AIM OF THE EXERCISE
If a line in the data holds "also", copy that line out in full.

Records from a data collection
┌──
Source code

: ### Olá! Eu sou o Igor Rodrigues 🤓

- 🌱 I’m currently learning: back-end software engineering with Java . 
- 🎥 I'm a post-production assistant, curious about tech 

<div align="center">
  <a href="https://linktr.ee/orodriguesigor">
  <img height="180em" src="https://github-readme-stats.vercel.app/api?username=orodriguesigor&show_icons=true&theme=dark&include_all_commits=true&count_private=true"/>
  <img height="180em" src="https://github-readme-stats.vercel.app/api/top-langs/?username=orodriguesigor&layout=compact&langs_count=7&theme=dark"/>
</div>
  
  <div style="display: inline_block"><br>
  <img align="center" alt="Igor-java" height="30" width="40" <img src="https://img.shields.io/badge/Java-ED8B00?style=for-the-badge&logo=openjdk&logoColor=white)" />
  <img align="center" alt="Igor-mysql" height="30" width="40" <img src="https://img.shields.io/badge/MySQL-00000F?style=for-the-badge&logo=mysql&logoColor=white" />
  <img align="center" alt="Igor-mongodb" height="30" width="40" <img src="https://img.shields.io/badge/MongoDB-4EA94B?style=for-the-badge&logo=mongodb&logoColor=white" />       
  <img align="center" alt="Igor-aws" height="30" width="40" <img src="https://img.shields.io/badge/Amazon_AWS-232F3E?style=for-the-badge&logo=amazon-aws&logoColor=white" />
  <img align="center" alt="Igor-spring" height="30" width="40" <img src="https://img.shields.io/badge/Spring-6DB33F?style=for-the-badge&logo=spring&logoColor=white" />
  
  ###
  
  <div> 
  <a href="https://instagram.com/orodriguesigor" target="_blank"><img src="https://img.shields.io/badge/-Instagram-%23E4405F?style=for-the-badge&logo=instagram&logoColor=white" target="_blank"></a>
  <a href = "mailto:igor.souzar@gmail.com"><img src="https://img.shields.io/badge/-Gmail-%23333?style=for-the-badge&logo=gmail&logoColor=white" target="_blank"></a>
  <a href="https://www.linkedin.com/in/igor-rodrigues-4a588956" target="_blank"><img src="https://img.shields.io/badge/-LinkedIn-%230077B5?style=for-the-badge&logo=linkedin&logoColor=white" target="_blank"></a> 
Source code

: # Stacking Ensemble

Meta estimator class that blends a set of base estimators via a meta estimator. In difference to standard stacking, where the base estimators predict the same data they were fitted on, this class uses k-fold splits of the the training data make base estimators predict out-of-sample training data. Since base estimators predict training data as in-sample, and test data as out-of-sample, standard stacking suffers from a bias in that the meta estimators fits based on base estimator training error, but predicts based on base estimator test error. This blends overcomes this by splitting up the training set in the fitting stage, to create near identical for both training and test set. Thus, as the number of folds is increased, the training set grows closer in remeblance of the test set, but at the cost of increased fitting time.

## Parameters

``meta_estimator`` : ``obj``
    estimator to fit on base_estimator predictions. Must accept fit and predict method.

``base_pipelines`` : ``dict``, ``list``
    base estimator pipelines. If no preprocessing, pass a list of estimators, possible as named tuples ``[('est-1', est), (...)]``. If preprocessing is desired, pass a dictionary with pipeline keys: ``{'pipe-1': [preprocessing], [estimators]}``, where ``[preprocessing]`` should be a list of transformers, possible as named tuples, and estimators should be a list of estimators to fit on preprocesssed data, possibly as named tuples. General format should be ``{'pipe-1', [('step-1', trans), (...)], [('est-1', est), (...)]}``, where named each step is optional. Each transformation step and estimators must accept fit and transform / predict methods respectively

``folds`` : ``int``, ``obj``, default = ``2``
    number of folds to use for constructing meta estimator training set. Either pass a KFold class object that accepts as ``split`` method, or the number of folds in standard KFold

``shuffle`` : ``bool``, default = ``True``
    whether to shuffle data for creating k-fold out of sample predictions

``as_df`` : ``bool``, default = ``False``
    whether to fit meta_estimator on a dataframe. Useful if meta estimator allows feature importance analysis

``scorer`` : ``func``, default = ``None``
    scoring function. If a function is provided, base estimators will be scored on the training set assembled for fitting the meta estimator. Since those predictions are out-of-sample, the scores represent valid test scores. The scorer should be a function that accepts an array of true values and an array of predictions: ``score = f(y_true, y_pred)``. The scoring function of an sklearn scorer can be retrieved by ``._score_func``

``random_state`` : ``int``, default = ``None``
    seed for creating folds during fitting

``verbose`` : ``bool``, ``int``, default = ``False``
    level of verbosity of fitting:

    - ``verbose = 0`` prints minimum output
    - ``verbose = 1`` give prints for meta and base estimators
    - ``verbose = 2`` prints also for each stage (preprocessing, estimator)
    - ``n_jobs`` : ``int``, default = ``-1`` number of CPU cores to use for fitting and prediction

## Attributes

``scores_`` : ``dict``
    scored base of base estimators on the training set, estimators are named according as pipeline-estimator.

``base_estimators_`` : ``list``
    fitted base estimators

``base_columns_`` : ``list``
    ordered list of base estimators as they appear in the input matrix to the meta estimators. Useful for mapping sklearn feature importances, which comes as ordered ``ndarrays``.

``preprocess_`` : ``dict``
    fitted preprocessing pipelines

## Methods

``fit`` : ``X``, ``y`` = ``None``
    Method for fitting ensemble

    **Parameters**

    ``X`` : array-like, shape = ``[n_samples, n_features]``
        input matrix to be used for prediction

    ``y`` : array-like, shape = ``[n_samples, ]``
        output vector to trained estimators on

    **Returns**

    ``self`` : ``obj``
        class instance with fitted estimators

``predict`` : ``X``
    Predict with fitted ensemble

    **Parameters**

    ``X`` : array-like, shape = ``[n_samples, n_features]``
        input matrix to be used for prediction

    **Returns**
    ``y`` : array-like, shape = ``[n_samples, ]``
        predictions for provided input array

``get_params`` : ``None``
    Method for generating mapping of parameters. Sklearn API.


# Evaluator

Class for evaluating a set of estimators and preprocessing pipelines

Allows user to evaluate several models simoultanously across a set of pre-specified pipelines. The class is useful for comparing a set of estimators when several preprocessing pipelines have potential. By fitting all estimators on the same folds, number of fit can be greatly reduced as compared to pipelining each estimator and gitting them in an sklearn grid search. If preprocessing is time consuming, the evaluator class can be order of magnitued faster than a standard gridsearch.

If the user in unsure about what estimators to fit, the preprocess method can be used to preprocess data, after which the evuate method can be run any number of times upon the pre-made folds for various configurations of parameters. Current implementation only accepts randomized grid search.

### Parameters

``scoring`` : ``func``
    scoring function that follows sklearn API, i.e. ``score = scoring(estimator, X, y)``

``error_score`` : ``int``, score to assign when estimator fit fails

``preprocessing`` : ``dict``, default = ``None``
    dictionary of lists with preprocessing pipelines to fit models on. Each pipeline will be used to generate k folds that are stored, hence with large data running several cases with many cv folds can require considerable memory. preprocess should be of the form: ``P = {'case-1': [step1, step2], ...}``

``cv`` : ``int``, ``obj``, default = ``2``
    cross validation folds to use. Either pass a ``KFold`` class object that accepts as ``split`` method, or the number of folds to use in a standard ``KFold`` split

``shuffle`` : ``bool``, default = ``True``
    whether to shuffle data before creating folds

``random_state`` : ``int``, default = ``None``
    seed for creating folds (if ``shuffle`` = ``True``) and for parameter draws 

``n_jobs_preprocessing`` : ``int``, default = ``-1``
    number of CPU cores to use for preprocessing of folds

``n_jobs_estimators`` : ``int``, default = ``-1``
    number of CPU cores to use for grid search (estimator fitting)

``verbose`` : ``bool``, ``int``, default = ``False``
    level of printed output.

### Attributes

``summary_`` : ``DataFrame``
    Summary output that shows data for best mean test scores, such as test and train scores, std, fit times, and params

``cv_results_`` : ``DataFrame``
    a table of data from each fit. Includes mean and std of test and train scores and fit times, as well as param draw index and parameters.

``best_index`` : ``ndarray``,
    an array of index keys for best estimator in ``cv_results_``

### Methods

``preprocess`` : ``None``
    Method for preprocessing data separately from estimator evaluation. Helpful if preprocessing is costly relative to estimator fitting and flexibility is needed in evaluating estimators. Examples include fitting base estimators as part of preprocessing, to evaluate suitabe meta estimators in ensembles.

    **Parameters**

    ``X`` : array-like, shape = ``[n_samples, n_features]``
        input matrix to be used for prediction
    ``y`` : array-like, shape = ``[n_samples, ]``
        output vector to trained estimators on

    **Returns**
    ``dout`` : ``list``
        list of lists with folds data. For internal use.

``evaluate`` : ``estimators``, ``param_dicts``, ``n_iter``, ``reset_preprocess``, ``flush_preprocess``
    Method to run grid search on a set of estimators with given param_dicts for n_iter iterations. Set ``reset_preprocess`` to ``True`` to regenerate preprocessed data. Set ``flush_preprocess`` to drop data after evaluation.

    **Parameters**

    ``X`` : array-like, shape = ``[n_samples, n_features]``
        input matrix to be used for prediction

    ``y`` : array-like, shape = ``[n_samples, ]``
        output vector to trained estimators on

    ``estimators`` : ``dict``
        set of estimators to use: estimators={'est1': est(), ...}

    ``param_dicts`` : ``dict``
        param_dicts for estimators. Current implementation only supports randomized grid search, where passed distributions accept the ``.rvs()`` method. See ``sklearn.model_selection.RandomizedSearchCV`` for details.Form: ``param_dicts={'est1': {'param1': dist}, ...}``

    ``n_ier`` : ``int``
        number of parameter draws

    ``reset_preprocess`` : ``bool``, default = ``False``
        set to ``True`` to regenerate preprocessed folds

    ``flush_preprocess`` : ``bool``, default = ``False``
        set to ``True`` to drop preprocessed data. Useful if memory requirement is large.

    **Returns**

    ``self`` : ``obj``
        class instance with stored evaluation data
└──
┌──
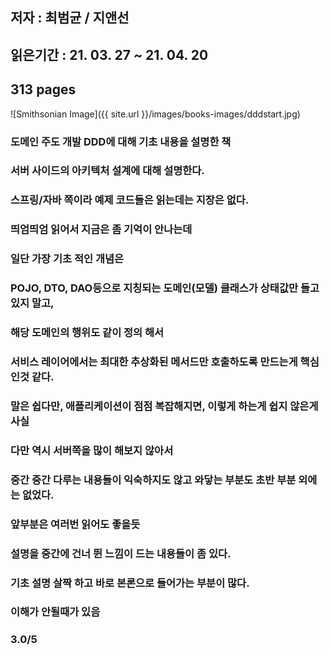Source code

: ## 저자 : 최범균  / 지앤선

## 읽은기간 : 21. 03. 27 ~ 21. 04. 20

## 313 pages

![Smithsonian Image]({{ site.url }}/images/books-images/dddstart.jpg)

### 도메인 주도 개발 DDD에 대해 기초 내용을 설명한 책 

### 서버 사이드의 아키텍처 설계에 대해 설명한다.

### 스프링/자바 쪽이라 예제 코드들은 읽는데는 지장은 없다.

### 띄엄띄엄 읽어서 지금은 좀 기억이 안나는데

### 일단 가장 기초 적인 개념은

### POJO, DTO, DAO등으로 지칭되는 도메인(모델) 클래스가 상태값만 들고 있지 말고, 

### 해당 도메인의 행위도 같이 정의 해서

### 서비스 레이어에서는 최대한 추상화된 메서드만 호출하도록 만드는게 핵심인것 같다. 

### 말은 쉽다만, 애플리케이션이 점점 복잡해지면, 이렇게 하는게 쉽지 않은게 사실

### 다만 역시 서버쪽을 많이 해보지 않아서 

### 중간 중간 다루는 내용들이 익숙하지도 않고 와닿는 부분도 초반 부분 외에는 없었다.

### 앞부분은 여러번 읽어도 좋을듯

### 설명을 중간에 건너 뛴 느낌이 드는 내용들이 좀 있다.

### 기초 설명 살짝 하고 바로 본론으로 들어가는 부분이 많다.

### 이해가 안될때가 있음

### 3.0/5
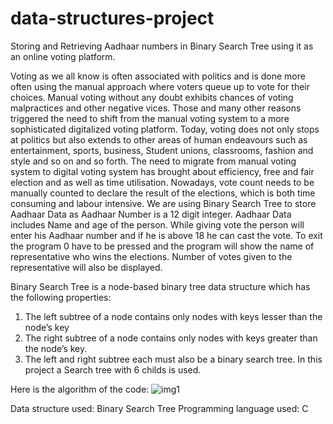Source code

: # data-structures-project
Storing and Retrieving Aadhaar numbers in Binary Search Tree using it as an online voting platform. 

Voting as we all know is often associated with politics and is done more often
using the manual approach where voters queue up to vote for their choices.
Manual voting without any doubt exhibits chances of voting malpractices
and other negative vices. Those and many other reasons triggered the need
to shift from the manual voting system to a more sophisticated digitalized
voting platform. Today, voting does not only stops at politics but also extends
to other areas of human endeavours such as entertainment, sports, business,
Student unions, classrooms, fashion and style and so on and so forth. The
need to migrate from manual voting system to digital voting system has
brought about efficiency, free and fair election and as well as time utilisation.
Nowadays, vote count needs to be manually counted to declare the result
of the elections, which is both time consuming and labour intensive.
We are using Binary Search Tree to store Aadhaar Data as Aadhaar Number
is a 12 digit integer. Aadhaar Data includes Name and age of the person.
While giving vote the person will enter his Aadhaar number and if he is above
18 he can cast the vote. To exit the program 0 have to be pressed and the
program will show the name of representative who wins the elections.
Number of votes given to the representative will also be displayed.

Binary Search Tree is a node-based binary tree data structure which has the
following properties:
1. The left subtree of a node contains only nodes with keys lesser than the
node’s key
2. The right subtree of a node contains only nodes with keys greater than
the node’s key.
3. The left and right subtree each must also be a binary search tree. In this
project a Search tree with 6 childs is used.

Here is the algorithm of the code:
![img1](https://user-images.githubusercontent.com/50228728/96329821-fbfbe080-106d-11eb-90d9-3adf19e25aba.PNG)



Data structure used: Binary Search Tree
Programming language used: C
└──
RESULT BELOW
    - ``verbose = 2`` prints also for each stage (preprocessing, estimator)
voting platform. Today, voting does not only stops at politics but also extends
Number of votes given to the representative will also be displayed.
3. The left and right subtree each must also be a binary search tree. In this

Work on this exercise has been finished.